Another important issue is sample size calculations. In one study based on 11,036 liver transplant recipients in the United Network for Organ Sharing (UNOS) Scientific Registry for Liver (a database of liver transplant recipients in the USA) with a mean follow-up of 2.1 years, the actuarial five-year survival rate was 69.9% in liver transplants performed for HCV infection as compared with 76.6% in non-HCV patients (Forman 2002). The actuarial five-year graft survival rate was 56.8% in liver transplants performed for HCV infection versus 67.7% in non-HCV patients. In another retrospective study (Ghobrial 1999), the five-year retransplantation rate was 76/374 (20.3%) after a median follow-up of 22.7 months. The retransplantation rate directly related to HCV recurrence was 3.4%. However, retransplantation rate may be a difficult outcome as there is no uniform agreement among experts regarding the criteria for retransplantation and it may not be a suitable objective outcome measure. If survival is chosen as the primary outcome, the presence of hepatocellular carcinoma along with HCV infection may be a confounding factor (if a significant proportion of the patients have hepatocellular carcinoma). This may necessitate two different trials or one trial with a planned subgroup analysis of patients with and without hepatocellular carcinoma. This is because of the significantly lower survival in patients undergoing liver transplantation for malignancy (Forman 2002). The proportion of patients undergoing liver transplantation for malignancy who had hepatocellular carcinoma is not clear from the report by Forman 2002. However, the presence of hepatocellular carcinoma prior to liver transplantation for hepatitis C may influence the survival necessitating two different trials or one trial with a planned subgroup analysis.

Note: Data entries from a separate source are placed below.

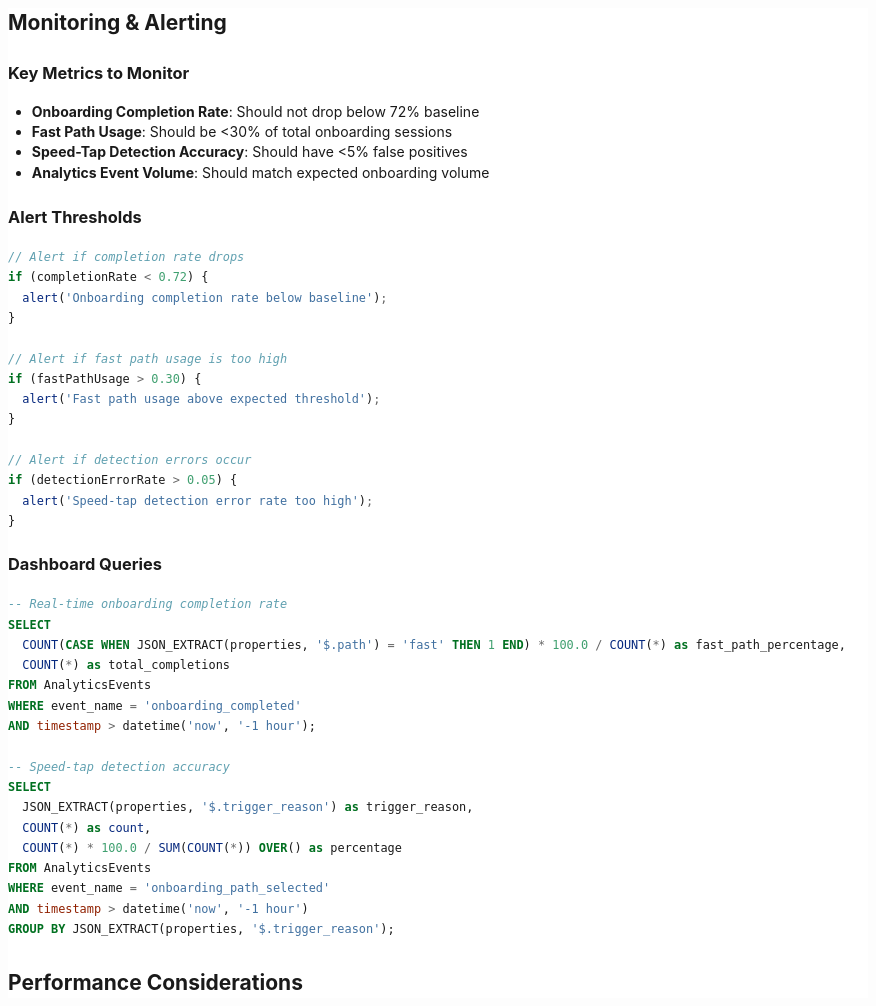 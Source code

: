 ## Monitoring & Alerting

### Key Metrics to Monitor
- **Onboarding Completion Rate**: Should not drop below 72% baseline
- **Fast Path Usage**: Should be <30% of total onboarding sessions
- **Speed-Tap Detection Accuracy**: Should have <5% false positives
- **Analytics Event Volume**: Should match expected onboarding volume

### Alert Thresholds
```javascript
// Alert if completion rate drops
if (completionRate < 0.72) {
  alert('Onboarding completion rate below baseline');
}

// Alert if fast path usage is too high
if (fastPathUsage > 0.30) {
  alert('Fast path usage above expected threshold');
}

// Alert if detection errors occur
if (detectionErrorRate > 0.05) {
  alert('Speed-tap detection error rate too high');
}
```

### Dashboard Queries
```sql
-- Real-time onboarding completion rate
SELECT 
  COUNT(CASE WHEN JSON_EXTRACT(properties, '$.path') = 'fast' THEN 1 END) * 100.0 / COUNT(*) as fast_path_percentage,
  COUNT(*) as total_completions
FROM AnalyticsEvents 
WHERE event_name = 'onboarding_completed'
AND timestamp > datetime('now', '-1 hour');

-- Speed-tap detection accuracy
SELECT 
  JSON_EXTRACT(properties, '$.trigger_reason') as trigger_reason,
  COUNT(*) as count,
  COUNT(*) * 100.0 / SUM(COUNT(*)) OVER() as percentage
FROM AnalyticsEvents 
WHERE event_name = 'onboarding_path_selected'
AND timestamp > datetime('now', '-1 hour')
GROUP BY JSON_EXTRACT(properties, '$.trigger_reason');
```

## Performance Considerations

The longer period of follow-up in the trials will also allow the evaluation of whether sustained virological response is a valid surrogate marker of patient survival after liver transplantation for HCV infection (Gluud 2007; Gurusamy 2013). A valid surrogate marker will allow further trials to use a shorter period of follow-up. However, until such validation, it is misleading to designate a treatment an effective treatment just because it increased the proportion of patients who achieved sustained virological response without any clinical benefit.

Consent for organ donation by the organ donors was not reported in any of the trials. Future trials should report this information.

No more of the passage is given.